* Requirement:
Where a record contains an image, leave the image out and print the rest exactly.

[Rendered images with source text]
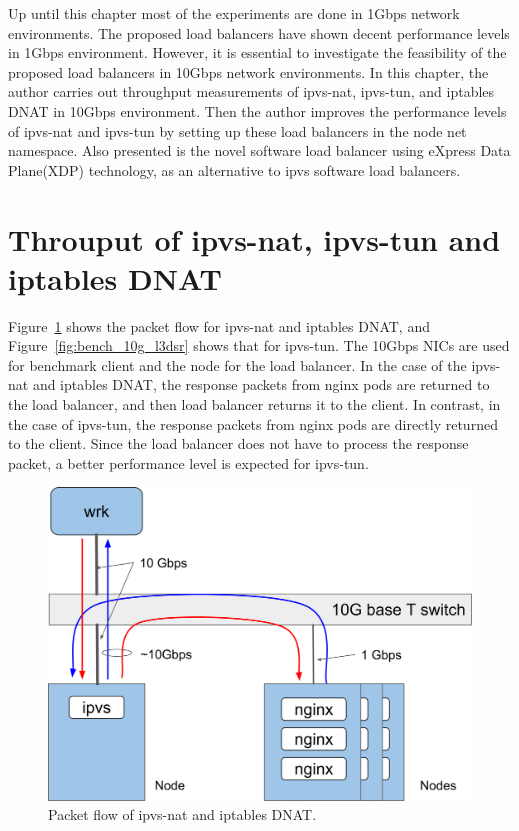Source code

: Up until this chapter most of the experiments are done in 1Gbps network environments.
The proposed load balancers have shown decent performance levels in 1Gbps environment.
However, it is essential to investigate the feasibility of the proposed load balancers in 10Gbps network environments.
In this chapter, the author carries out throughput measurements of ipvs-nat, ipvs-tun, and iptables DNAT in 10Gbps environment.
Then the author improves the performance levels of ipvs-nat and ipvs-tun by setting up these load balancers in the node net namespace.
Also presented is the novel software load balancer using eXpress Data Plane(XDP) technology, as an alternative to ipvs software load balancers.

\section{Throuput of ipvs-nat, ipvs-tun and iptables DNAT}

Figure~\ref{fig:bench_10g} shows the packet flow for ipvs-nat and iptables DNAT, and Figure~\ref{fig:bench_10g_l3dsr} shows that for ipvs-tun.
The 10Gbps NICs are used for benchmark client and the node for the load balancer.
In the case of the ipvs-nat and iptables DNAT, the response packets from nginx pods are returned to the load balancer, and then load balancer returns it to the client.
In contrast, in the case of ipvs-tun, the response packets from nginx pods are directly returned to the client.
Since the load balancer does not have to process the response packet, a better performance level is expected for ipvs-tun.

\begin{figure}[h]
  \centering
  \includegraphics[width=0.8\columnwidth]{Figs/bench_10g}
  \caption{Packet flow of ipvs-nat and iptables DNAT.}
  \label{fig:bench_10g}
\end{figure}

* Solution below:
Source code

: Up until this chapter most of the experiments are done in 1Gbps network environments.
The proposed load balancers have shown decent performance levels in 1Gbps environment.
However, it is essential to investigate the feasibility of the proposed load balancers in 10Gbps network environments.
In this chapter, the author carries out throughput measurements of ipvs-nat, ipvs-tun, and iptables DNAT in 10Gbps environment.
Then the author improves the performance levels of ipvs-nat and ipvs-tun by setting up these load balancers in the node net namespace.
Also presented is the novel software load balancer using eXpress Data Plane(XDP) technology, as an alternative to ipvs software load balancers.

\section{Throuput of ipvs-nat, ipvs-tun and iptables DNAT}

Figure~\ref{fig:bench_10g} shows the packet flow for ipvs-nat and iptables DNAT, and Figure~\ref{fig:bench_10g_l3dsr} shows that for ipvs-tun.
The 10Gbps NICs are used for benchmark client and the node for the load balancer.
In the case of the ipvs-nat and iptables DNAT, the response packets from nginx pods are returned to the load balancer, and then load balancer returns it to the client.
In contrast, in the case of ipvs-tun, the response packets from nginx pods are directly returned to the client.
Since the load balancer does not have to process the response packet, a better performance level is expected for ipvs-tun.

\begin{figure}[h]
  \centering
  \includegraphics[width=0.8\columnwidth]{Figs/bench_10g}
  \caption{Packet flow of ipvs-nat and iptables DNAT.}
  \label{fig:bench_10g}
\end{figure}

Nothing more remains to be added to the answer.